- Born: 1601 Huangminglou Town, Ningxiang, Hunan, Ming China
- Died: 1683 (aged 81–82) Ningxiang, Hunan, Qing China
- Other names: Zhongtiao (仲调) Xieyou (燮友) Mi'an (密庵) Shixinong (石溪农) Rentoutuo (忍头陀)
- Education: Student of the Guozijian (1629)
- Occupations: Official, scholar, calligrapher, Buddhist monk
- Notable work: Collections of Tao Runai
- Movement: Resisting the Qing conquest of China

= Tao Runai =

Tao Runai (陶汝鼐 (Táo Rǔnaì); 1601 - 1683), courtesy name Zhongtiao (仲調) and Xieyou (燮友), art name Mi'an (密庵) and Shixinong (石溪農), dharma name Rentoutuo (忍头陀), was a Chinese official, scholar, calligrapher and Buddhist monk who resisted the Qing conquest of China in the 17th century. He spent most of his life during the Manchu conquest of China and anti-Qing activities after the Ming dynasty had been overthrown.

==Biography==
Tao was born in Huangminglou Town of Ningxiang, Hunan in 1601. In 1629 he entered Guozijian, the highest institution of traditional Chinese culture in China. After graduation, he became an official in south China's Guangdong province.

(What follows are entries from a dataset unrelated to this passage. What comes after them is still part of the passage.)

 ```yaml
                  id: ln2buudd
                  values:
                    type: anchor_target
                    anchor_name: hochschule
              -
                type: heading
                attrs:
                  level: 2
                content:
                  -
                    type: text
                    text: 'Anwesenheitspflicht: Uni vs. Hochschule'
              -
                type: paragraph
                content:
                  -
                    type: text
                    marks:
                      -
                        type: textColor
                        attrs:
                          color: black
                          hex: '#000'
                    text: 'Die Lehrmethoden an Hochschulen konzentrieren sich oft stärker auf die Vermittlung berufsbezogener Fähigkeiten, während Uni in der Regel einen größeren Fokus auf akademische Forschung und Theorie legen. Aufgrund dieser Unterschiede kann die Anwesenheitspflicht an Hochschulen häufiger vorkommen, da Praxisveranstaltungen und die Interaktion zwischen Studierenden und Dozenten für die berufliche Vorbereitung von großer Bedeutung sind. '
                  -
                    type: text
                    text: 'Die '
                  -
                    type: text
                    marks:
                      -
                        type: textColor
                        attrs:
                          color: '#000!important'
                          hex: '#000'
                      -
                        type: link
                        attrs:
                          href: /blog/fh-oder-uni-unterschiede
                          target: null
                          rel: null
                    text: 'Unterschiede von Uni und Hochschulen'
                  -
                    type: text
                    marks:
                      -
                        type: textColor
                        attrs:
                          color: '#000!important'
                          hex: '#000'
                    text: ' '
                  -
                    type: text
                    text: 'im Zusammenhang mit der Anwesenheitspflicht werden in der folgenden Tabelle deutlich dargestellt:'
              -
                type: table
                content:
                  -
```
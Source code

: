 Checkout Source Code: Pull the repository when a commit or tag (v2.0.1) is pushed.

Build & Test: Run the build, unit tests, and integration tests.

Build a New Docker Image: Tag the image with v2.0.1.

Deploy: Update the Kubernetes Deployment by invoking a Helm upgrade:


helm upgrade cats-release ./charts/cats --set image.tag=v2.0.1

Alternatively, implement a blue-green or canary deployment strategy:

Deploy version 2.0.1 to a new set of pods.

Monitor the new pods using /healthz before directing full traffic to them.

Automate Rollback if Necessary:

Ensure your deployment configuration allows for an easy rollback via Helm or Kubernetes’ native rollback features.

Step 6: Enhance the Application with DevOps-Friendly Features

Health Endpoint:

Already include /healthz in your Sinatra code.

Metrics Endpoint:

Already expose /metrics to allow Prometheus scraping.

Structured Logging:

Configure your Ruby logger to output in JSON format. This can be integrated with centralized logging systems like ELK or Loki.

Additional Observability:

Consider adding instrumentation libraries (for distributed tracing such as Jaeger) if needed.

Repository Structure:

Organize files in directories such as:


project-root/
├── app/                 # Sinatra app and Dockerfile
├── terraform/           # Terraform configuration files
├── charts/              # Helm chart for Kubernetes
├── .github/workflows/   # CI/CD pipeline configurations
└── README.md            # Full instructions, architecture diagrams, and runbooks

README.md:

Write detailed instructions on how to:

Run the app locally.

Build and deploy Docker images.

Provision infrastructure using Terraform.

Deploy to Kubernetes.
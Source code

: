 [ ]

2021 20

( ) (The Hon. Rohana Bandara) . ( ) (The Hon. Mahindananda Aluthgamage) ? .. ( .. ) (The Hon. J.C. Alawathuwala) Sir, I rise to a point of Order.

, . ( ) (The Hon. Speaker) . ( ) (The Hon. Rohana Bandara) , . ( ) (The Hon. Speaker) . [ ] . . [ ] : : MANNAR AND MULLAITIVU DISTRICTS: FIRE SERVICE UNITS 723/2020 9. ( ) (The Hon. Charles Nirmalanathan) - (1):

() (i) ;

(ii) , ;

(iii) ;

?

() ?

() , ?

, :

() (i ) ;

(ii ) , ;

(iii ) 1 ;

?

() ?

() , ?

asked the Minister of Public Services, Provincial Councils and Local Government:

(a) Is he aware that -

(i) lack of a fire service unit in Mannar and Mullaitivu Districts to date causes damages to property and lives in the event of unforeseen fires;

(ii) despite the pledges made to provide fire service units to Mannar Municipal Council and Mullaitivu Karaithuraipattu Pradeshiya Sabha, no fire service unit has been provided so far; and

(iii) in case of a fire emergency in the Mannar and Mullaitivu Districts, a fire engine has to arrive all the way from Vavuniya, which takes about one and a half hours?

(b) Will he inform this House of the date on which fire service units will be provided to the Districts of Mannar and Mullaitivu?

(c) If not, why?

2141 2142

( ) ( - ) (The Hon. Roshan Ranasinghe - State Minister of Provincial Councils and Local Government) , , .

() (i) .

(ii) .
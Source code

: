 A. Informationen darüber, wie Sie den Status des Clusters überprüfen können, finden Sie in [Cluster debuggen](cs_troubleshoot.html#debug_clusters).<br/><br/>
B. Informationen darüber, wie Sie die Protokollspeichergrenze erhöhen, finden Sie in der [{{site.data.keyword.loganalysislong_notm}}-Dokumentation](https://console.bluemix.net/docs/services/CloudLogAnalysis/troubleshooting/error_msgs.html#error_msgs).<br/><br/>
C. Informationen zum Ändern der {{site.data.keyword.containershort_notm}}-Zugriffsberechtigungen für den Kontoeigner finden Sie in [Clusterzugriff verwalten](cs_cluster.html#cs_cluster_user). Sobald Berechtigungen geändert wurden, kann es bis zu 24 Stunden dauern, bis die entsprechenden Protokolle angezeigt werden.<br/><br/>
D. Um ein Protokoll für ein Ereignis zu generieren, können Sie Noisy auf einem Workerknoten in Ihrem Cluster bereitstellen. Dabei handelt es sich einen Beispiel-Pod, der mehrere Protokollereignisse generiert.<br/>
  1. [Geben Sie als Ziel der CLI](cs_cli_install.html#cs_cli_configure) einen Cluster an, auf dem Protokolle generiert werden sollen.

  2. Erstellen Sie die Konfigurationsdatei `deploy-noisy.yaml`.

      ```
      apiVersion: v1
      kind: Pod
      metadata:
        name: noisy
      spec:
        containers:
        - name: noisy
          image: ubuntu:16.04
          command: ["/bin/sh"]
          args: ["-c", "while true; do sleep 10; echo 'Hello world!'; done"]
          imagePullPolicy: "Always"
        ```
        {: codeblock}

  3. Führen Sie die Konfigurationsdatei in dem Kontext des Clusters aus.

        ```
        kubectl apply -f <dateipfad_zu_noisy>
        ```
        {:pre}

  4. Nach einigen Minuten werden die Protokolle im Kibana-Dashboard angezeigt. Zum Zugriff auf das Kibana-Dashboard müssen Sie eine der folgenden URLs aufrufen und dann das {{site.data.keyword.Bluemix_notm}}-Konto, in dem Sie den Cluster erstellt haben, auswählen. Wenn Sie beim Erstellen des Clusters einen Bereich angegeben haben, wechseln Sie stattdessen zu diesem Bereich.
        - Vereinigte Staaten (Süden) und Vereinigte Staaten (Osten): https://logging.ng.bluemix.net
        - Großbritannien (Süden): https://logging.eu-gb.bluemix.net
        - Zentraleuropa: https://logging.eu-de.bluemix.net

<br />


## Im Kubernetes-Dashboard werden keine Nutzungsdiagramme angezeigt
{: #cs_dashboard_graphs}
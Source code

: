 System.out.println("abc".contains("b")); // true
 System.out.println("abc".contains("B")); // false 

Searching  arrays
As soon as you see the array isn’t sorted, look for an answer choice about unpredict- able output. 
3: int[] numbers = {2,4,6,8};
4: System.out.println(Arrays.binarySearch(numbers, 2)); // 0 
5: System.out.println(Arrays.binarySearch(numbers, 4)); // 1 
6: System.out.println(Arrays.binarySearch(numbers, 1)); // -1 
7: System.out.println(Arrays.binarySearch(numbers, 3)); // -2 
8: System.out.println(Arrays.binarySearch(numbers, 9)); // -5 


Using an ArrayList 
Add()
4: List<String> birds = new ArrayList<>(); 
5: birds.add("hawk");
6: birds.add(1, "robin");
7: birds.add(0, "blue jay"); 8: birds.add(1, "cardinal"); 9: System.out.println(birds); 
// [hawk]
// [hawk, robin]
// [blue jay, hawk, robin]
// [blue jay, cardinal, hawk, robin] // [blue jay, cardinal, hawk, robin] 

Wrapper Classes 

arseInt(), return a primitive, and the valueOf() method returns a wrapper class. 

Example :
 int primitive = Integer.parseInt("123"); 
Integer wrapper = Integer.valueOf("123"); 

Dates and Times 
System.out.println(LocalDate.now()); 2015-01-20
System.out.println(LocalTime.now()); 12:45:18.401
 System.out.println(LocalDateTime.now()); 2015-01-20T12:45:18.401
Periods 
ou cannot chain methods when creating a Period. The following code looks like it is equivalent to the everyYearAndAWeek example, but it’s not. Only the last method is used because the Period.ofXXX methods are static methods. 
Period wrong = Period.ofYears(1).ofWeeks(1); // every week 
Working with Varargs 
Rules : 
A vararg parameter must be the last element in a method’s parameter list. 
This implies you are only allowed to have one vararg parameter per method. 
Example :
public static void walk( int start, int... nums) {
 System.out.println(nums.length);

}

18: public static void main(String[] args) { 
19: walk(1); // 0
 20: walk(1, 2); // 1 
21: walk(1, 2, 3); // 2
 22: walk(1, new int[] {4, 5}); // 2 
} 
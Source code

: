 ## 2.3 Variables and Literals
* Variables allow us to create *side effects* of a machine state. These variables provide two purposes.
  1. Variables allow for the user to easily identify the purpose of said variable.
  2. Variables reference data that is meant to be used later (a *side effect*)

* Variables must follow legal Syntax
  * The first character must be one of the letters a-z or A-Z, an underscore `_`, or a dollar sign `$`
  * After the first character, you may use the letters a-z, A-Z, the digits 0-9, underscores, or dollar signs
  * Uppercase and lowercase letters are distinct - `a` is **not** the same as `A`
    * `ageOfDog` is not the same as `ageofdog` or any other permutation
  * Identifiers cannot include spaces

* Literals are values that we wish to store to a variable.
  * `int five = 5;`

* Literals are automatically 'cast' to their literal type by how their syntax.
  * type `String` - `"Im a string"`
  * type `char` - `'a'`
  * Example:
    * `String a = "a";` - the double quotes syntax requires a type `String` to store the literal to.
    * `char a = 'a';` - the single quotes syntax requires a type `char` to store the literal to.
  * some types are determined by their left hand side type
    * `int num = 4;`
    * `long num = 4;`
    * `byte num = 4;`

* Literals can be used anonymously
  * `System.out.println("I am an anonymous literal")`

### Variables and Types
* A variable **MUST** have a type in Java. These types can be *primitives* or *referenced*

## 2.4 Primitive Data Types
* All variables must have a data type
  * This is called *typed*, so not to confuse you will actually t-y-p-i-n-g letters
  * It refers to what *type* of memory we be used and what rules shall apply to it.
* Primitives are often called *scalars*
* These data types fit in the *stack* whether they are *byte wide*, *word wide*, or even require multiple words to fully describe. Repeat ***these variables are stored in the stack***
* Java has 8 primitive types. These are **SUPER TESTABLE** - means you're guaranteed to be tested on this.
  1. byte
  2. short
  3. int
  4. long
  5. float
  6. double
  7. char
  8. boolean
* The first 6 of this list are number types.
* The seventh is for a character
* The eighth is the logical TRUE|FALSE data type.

In 1644, after the Ming dynasty (1368-1644) had been overthrown, Zhu Yousong built his capital at Nanjing and named his new regime "Hongguang", Tao went to join the Southern Ming dynasty (1644-1645). But the new country has only one year to exist, Tao had to go to Guangxi and served as an official in the Yongli Regime (1646-1661). After the collapse of Yongli Regime, he received ordination as a monk in Miyin Temple, Weishan Township. He had a dharma name "Rentoutuo" (忍头陀, means a patient monk).